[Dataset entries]

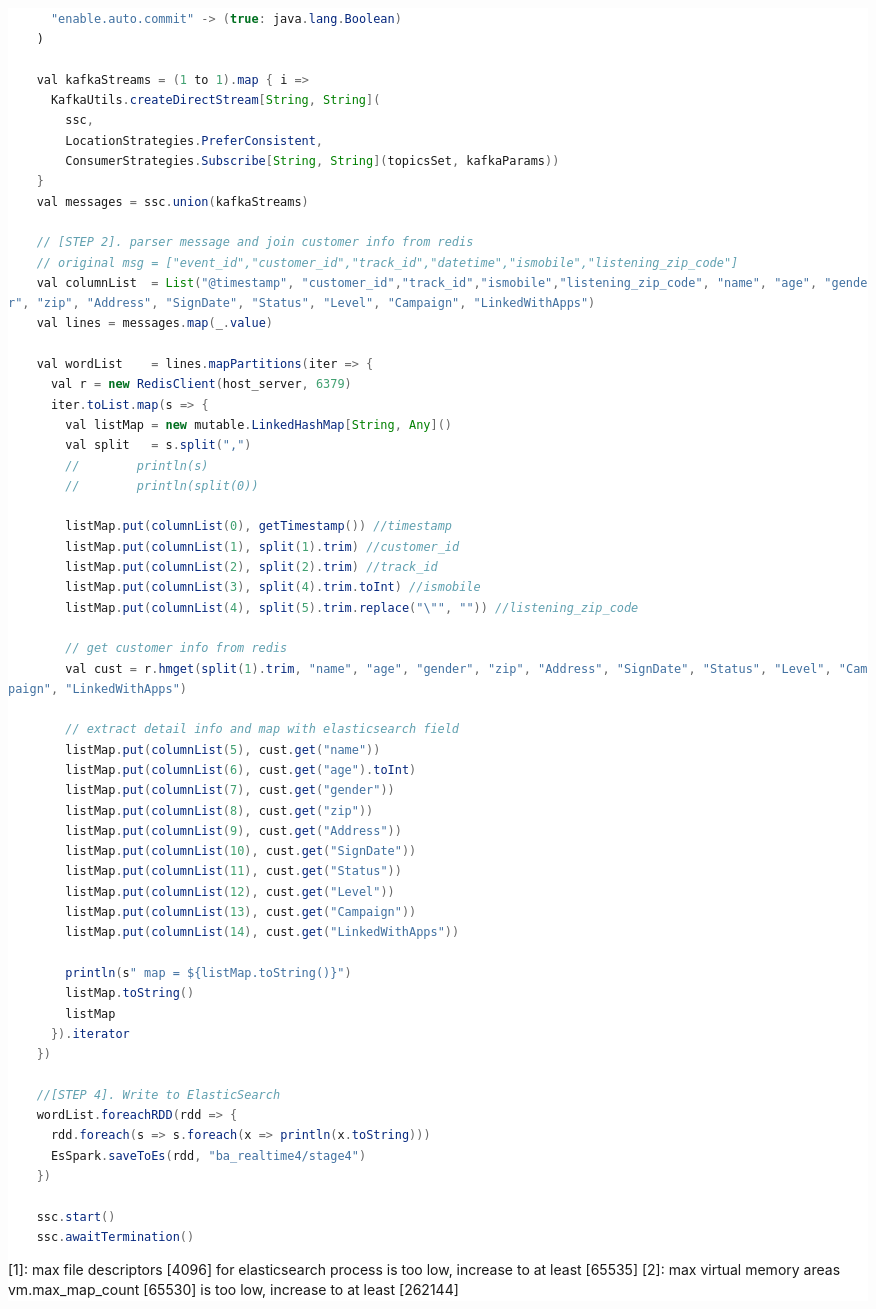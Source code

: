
```java
      "enable.auto.commit" -> (true: java.lang.Boolean)
    )

    val kafkaStreams = (1 to 1).map { i =>
      KafkaUtils.createDirectStream[String, String](
        ssc,
        LocationStrategies.PreferConsistent,
        ConsumerStrategies.Subscribe[String, String](topicsSet, kafkaParams))
    }
    val messages = ssc.union(kafkaStreams)

    // [STEP 2]. parser message and join customer info from redis
    // original msg = ["event_id","customer_id","track_id","datetime","ismobile","listening_zip_code"]
    val columnList  = List("@timestamp", "customer_id","track_id","ismobile","listening_zip_code", "name", "age", "gender", "zip", "Address", "SignDate", "Status", "Level", "Campaign", "LinkedWithApps")
    val lines = messages.map(_.value)

    val wordList    = lines.mapPartitions(iter => {
      val r = new RedisClient(host_server, 6379)
      iter.toList.map(s => {
        val listMap = new mutable.LinkedHashMap[String, Any]()
        val split   = s.split(",")
        //        println(s)
        //        println(split(0))

        listMap.put(columnList(0), getTimestamp()) //timestamp
        listMap.put(columnList(1), split(1).trim) //customer_id
        listMap.put(columnList(2), split(2).trim) //track_id
        listMap.put(columnList(3), split(4).trim.toInt) //ismobile
        listMap.put(columnList(4), split(5).trim.replace("\"", "")) //listening_zip_code

        // get customer info from redis
        val cust = r.hmget(split(1).trim, "name", "age", "gender", "zip", "Address", "SignDate", "Status", "Level", "Campaign", "LinkedWithApps")

        // extract detail info and map with elasticsearch field
        listMap.put(columnList(5), cust.get("name"))
        listMap.put(columnList(6), cust.get("age").toInt)
        listMap.put(columnList(7), cust.get("gender"))
        listMap.put(columnList(8), cust.get("zip"))
        listMap.put(columnList(9), cust.get("Address"))
        listMap.put(columnList(10), cust.get("SignDate"))
        listMap.put(columnList(11), cust.get("Status"))
        listMap.put(columnList(12), cust.get("Level"))
        listMap.put(columnList(13), cust.get("Campaign"))
        listMap.put(columnList(14), cust.get("LinkedWithApps"))

        println(s" map = ${listMap.toString()}")
        listMap.toString()
        listMap
      }).iterator
    })

    //[STEP 4]. Write to ElasticSearch
    wordList.foreachRDD(rdd => {
      rdd.foreach(s => s.foreach(x => println(x.toString)))
      EsSpark.saveToEs(rdd, "ba_realtime4/stage4")
    })

    ssc.start()
    ssc.awaitTermination()
```

[1]: max file descriptors [4096] for elasticsearch process is too low, increase to at least [65535]
[2]: max virtual memory areas vm.max_map_count [65530] is too low, increase to at least [262144]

TASK BRIEF :: Show every line above in which the word "lines" is found.

WRITTEN SOLUTION ::
    val lines = messages.map(_.value)
    val wordList    = lines.mapPartitions(iter => {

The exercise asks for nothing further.